§ **Records from a dataset**
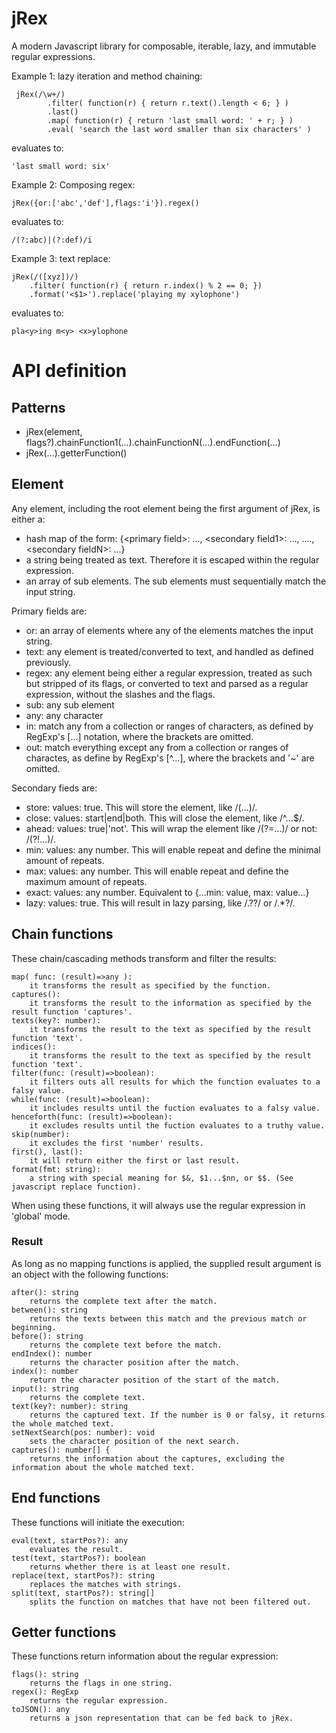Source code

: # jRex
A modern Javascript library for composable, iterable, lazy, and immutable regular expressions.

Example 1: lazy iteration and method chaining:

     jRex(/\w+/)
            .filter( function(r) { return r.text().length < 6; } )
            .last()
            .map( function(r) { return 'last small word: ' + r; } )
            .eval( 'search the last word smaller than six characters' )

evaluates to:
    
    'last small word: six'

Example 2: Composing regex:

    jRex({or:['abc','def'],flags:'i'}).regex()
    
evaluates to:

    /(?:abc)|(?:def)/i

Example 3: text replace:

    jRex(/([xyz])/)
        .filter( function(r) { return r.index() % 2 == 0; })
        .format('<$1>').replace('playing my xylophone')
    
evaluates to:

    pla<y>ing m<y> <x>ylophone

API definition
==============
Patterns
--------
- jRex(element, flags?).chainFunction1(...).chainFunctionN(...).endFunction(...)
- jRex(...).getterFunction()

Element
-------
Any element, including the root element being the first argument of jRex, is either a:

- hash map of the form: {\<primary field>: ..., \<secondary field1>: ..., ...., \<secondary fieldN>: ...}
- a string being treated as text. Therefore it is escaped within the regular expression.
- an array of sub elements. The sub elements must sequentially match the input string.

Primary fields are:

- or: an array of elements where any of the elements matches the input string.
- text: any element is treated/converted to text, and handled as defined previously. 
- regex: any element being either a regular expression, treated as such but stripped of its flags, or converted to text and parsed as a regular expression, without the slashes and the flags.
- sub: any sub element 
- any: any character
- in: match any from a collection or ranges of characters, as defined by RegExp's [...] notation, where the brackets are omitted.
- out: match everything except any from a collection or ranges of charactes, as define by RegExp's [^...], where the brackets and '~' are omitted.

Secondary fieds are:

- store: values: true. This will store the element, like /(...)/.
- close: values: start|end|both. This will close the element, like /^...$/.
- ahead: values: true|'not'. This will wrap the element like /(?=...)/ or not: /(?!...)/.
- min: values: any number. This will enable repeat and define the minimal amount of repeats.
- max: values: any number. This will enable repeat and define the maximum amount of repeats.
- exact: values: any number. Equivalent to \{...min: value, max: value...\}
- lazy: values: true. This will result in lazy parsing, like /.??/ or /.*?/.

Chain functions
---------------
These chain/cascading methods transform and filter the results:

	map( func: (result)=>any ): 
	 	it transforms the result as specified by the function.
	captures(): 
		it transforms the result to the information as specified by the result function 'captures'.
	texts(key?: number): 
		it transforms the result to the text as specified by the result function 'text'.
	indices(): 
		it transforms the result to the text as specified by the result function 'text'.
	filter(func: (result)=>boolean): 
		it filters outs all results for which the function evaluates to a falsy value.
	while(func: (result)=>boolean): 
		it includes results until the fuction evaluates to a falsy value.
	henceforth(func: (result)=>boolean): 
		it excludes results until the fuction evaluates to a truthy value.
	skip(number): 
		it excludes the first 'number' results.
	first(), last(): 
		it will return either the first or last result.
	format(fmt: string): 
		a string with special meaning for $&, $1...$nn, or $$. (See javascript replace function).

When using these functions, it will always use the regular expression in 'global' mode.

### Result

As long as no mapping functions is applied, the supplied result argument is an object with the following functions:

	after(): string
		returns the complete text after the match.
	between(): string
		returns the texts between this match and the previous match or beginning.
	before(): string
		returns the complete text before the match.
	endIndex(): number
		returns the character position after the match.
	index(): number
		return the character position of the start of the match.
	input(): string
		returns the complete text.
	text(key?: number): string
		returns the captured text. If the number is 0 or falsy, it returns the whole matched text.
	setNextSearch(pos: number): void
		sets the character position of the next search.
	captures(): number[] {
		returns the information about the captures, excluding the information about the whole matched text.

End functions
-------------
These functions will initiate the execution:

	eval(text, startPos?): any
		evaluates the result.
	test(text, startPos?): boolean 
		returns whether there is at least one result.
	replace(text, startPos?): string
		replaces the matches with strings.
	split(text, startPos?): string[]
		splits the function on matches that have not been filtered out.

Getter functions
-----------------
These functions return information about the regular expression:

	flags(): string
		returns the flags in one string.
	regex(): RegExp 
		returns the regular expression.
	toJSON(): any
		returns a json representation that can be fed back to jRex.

--

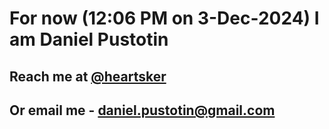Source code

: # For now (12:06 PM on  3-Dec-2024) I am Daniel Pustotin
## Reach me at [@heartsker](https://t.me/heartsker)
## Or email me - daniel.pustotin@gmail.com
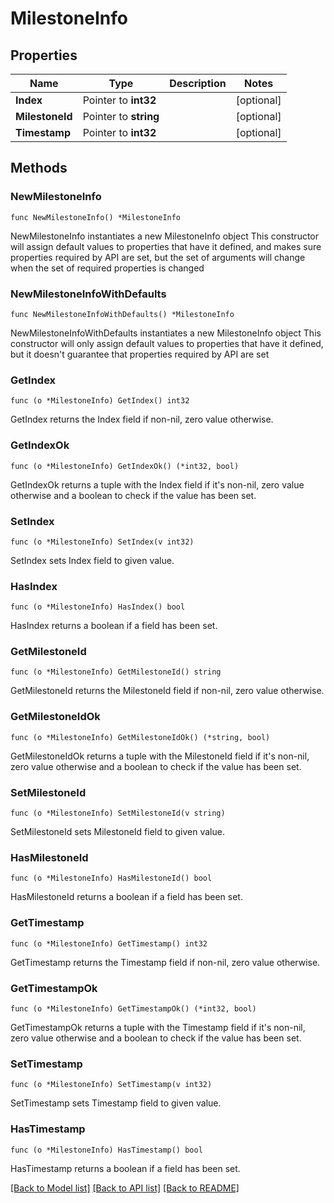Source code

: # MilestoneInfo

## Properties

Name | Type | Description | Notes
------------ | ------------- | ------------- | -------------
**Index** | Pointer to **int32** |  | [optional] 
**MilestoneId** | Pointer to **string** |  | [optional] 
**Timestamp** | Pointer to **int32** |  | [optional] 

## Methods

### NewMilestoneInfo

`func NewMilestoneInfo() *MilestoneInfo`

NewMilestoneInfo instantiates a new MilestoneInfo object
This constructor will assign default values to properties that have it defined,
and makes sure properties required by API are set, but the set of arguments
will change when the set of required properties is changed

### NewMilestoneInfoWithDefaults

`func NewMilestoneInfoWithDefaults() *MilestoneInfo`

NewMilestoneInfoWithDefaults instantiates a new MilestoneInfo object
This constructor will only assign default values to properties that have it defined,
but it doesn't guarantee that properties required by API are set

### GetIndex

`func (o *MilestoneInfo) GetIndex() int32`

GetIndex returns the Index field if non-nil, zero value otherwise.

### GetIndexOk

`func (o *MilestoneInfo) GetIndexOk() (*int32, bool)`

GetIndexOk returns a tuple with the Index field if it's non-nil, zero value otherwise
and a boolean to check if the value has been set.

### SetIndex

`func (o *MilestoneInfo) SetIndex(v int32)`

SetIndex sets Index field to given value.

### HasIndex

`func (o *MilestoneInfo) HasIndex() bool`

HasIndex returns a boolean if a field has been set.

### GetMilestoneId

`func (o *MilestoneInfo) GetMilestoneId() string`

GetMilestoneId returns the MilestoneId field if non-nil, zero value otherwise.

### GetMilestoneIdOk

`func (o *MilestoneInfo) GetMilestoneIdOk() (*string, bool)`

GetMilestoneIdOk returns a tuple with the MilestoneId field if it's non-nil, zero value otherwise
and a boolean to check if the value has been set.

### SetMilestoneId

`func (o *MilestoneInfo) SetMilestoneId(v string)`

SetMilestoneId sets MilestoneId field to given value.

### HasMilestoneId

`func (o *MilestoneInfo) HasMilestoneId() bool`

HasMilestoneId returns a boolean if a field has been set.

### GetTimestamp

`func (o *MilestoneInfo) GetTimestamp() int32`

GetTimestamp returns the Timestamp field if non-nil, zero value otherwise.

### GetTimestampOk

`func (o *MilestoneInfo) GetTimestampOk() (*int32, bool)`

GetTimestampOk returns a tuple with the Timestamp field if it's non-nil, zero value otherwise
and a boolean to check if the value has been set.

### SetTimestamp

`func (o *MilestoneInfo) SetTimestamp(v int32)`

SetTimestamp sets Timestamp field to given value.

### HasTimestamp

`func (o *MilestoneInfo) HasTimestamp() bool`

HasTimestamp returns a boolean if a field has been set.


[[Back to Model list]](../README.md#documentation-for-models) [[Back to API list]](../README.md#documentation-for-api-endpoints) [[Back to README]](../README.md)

* * *

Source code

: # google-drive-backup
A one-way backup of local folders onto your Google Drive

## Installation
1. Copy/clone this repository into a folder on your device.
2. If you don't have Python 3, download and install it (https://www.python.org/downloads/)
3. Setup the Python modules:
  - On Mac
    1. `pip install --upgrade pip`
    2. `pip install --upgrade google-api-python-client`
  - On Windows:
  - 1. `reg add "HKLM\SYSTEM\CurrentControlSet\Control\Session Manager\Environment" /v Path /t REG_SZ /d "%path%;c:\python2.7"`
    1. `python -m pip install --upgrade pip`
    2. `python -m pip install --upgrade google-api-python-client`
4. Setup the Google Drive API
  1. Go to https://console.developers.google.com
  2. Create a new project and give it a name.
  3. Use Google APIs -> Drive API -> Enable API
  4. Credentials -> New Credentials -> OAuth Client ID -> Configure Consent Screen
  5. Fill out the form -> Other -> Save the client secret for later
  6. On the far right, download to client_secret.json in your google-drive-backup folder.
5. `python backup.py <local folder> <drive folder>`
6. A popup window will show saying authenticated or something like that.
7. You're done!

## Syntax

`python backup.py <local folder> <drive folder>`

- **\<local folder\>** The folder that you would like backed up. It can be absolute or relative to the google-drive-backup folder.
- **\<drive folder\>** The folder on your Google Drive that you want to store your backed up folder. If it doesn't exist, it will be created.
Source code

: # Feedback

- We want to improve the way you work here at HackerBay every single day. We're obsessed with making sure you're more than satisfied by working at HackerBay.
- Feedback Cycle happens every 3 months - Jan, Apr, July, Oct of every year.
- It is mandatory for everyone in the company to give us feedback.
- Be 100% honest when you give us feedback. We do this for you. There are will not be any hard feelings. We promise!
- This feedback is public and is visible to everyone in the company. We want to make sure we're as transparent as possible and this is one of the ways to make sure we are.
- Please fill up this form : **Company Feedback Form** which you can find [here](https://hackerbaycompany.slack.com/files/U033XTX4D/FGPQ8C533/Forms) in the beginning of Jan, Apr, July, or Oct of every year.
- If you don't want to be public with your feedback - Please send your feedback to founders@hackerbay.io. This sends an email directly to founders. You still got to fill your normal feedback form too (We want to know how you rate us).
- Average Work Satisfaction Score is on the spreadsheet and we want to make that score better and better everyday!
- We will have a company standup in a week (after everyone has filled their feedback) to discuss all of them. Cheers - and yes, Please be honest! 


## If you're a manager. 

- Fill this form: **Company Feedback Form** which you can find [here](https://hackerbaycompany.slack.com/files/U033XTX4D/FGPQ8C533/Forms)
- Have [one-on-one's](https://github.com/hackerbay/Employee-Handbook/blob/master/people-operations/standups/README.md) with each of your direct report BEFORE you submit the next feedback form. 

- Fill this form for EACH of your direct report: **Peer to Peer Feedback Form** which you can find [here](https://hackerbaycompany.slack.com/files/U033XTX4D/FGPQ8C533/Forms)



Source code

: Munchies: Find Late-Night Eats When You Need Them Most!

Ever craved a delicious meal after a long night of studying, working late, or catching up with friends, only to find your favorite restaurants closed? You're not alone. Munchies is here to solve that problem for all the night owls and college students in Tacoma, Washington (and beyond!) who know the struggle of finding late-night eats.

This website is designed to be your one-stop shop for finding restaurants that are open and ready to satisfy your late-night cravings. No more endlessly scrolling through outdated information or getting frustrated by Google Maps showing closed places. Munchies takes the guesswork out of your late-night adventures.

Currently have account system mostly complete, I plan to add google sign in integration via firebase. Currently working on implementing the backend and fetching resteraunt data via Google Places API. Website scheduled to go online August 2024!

§ **EXERCISE**
Using the data above, extract exactly the lines from the one that holds "6. A popup window" to the one that holds "- Be 100% honest", both ends included, and no others.

§ **REPLY**
6. A popup window will show saying authenticated or something like that.
7. You're done!

## Syntax

`python backup.py <local folder> <drive folder>`

- **\<local folder\>** The folder that you would like backed up. It can be absolute or relative to the google-drive-backup folder.
- **\<drive folder\>** The folder on your Google Drive that you want to store your backed up folder. If it doesn't exist, it will be created.
Source code

: # Feedback

- We want to improve the way you work here at HackerBay every single day. We're obsessed with making sure you're more than satisfied by working at HackerBay.
- Feedback Cycle happens every 3 months - Jan, Apr, July, Oct of every year.
- It is mandatory for everyone in the company to give us feedback.
- Be 100% honest when you give us feedback. We do this for you. There are will not be any hard feelings. We promise!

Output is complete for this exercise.